Input records:
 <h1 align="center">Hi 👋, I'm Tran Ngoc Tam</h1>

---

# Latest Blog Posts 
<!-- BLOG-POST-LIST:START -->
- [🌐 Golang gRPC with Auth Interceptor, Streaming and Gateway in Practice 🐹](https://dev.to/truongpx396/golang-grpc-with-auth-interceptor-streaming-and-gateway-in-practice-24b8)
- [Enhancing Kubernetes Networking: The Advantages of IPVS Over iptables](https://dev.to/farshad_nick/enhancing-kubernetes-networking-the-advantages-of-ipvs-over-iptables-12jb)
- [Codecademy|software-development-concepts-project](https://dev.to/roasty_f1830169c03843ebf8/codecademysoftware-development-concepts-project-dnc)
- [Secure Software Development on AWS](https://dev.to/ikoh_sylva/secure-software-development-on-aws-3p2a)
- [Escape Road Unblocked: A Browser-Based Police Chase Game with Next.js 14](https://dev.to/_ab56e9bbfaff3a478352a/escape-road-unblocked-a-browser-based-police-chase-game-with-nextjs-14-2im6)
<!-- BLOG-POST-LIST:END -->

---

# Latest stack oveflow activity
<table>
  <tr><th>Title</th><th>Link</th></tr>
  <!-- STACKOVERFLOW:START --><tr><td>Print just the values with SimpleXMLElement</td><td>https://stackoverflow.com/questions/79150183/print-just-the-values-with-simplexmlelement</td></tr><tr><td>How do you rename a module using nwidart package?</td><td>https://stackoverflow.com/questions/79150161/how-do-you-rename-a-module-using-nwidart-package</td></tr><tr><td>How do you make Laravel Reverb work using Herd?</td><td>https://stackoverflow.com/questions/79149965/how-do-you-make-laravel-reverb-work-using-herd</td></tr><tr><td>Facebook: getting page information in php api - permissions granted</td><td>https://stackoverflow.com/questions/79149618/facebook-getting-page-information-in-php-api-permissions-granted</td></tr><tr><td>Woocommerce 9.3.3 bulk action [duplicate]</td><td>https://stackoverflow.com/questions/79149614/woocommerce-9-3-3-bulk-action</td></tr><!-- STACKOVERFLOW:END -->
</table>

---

What to do: Return all the lines shown above, word for word.

Your response:
 <h1 align="center">Hi 👋, I'm Tran Ngoc Tam</h1>

---

# Latest Blog Posts 
<!-- BLOG-POST-LIST:START -->
- [🌐 Golang gRPC with Auth Interceptor, Streaming and Gateway in Practice 🐹](https://dev.to/truongpx396/golang-grpc-with-auth-interceptor-streaming-and-gateway-in-practice-24b8)
- [Enhancing Kubernetes Networking: The Advantages of IPVS Over iptables](https://dev.to/farshad_nick/enhancing-kubernetes-networking-the-advantages-of-ipvs-over-iptables-12jb)
- [Codecademy|software-development-concepts-project](https://dev.to/roasty_f1830169c03843ebf8/codecademysoftware-development-concepts-project-dnc)
- [Secure Software Development on AWS](https://dev.to/ikoh_sylva/secure-software-development-on-aws-3p2a)
- [Escape Road Unblocked: A Browser-Based Police Chase Game with Next.js 14](https://dev.to/_ab56e9bbfaff3a478352a/escape-road-unblocked-a-browser-based-police-chase-game-with-nextjs-14-2im6)
<!-- BLOG-POST-LIST:END -->

---

# Latest stack oveflow activity
<table>
  <tr><th>Title</th><th>Link</th></tr>
  <!-- STACKOVERFLOW:START --><tr><td>Print just the values with SimpleXMLElement</td><td>https://stackoverflow.com/questions/79150183/print-just-the-values-with-simplexmlelement</td></tr><tr><td>How do you rename a module using nwidart package?</td><td>https://stackoverflow.com/questions/79150161/how-do-you-rename-a-module-using-nwidart-package</td></tr><tr><td>How do you make Laravel Reverb work using Herd?</td><td>https://stackoverflow.com/questions/79149965/how-do-you-make-laravel-reverb-work-using-herd</td></tr><tr><td>Facebook: getting page information in php api - permissions granted</td><td>https://stackoverflow.com/questions/79149618/facebook-getting-page-information-in-php-api-permissions-granted</td></tr><tr><td>Woocommerce 9.3.3 bulk action [duplicate]</td><td>https://stackoverflow.com/questions/79149614/woocommerce-9-3-3-bulk-action</td></tr><!-- STACKOVERFLOW:END -->
</table>

---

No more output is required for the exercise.